To be clear, today’s 90 minutes of oral arguments did not concern the underlying merits of the case, but whether an 1876 law called the Anti-Injunction Act bars the Court from ruling on the suit at this time. Under the Anti-Injunction Act, people cannot challenge a tax in court until after they have paid it, something that would effectively punt the issue until at least 2015. However, there is some overlap between this question and the idea of whether the mandate is a tax, and justices on both sides of the ideological fence expressed skepticism that the mandate should be treated as a tax.
“This cannot be a revenue raising measure, because if it’s successful, there won’t be any revenue raised,” said Justice Ruth Bader Ginsburg of the mandate.
Another liberal on the court, Justice Stephen Breyer, said of Congress’s description of the fine for non-compliance with the mandate, “They called it a penalty and not a tax for a reason.”
Why does this matter? Congress cannot mandate a penalty for failing to engage in commerce — but it does have the power to tax. Despite Obama’s protestations during the ObamaCare debate that the mandate was not a tax, his team has been forced to argue that it in fact does qualify as a tax, since that’s the only basis on which Congress can impose such a mandate. Most people believed that the conservative jurists on the court would object to that definition, but this looks as though skepticism on the constitutionality of the mandate goes wider than first thought. If Ginsburg and Breyer don’t buy the tax argument, the mandate will get overturned — and not by a 5-4 vote.

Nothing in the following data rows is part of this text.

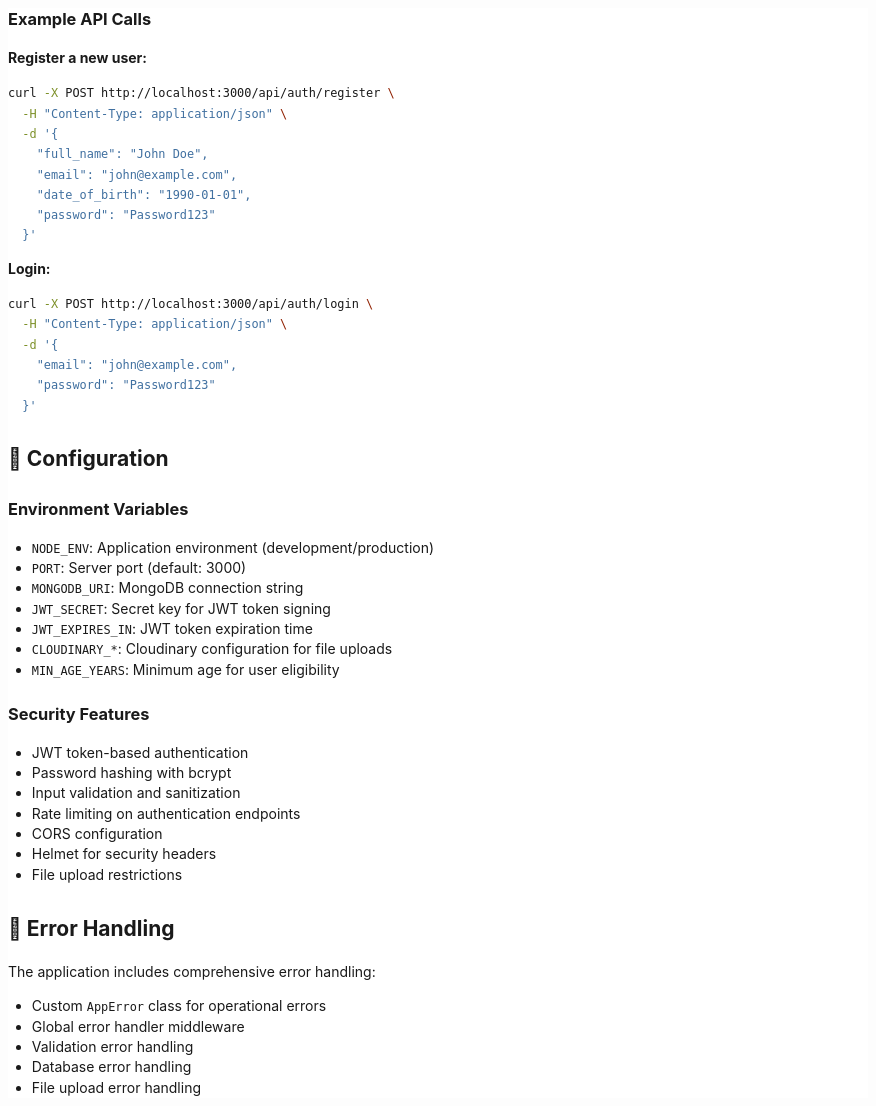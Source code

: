 ### Example API Calls

**Register a new user:**
```bash
curl -X POST http://localhost:3000/api/auth/register \
  -H "Content-Type: application/json" \
  -d '{
    "full_name": "John Doe",
    "email": "john@example.com", 
    "date_of_birth": "1990-01-01",
    "password": "Password123"
  }'
```

**Login:**
```bash
curl -X POST http://localhost:3000/api/auth/login \
  -H "Content-Type: application/json" \
  -d '{
    "email": "john@example.com",
    "password": "Password123"
  }'
```

## 🔧 Configuration

### Environment Variables
- `NODE_ENV`: Application environment (development/production)
- `PORT`: Server port (default: 3000)
- `MONGODB_URI`: MongoDB connection string
- `JWT_SECRET`: Secret key for JWT token signing
- `JWT_EXPIRES_IN`: JWT token expiration time
- `CLOUDINARY_*`: Cloudinary configuration for file uploads
- `MIN_AGE_YEARS`: Minimum age for user eligibility

### Security Features
- JWT token-based authentication
- Password hashing with bcrypt
- Input validation and sanitization
- Rate limiting on authentication endpoints
- CORS configuration
- Helmet for security headers
- File upload restrictions

## 🚦 Error Handling

The application includes comprehensive error handling:
- Custom `AppError` class for operational errors
- Global error handler middleware
- Validation error handling
- Database error handling
- File upload error handling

Alito closed the loop on the question:
Justice Sam Alito asked Verrilli whether he could point to another case in which courts identified something as not a tax for the purposes of the Anti-Injunction Act while still ruling it was a constitutional exercise of taxing power. Verrilli could not name any.
That doesn’t bode well for ObamaCare advocates. If the mandate gets struck as a constitutional overreach, then regardless of whether the Supreme Court finds severability or not, the entire structure of ObamaCare collapses. It will hasten momentum for its repeal, and insurers will switch sides to demand its complete rejection.
I’d tell you to watch for more signals, but of course, you can’t. The Supreme Court rejected requests to televise arguments today, but two polls show that Americans overwhelmingly think that the proceedings should be viewable. USA Today/Gallup shows that 72% want the arguments televised, including 70%+ among Republicans, Democrats, and independents. C-SPAN, which would have been the likely broadcaster for such an event, has a poll showing 74% support for televised hearings — and 95% who want the Supreme Court to be more transparent in its proceedings in general.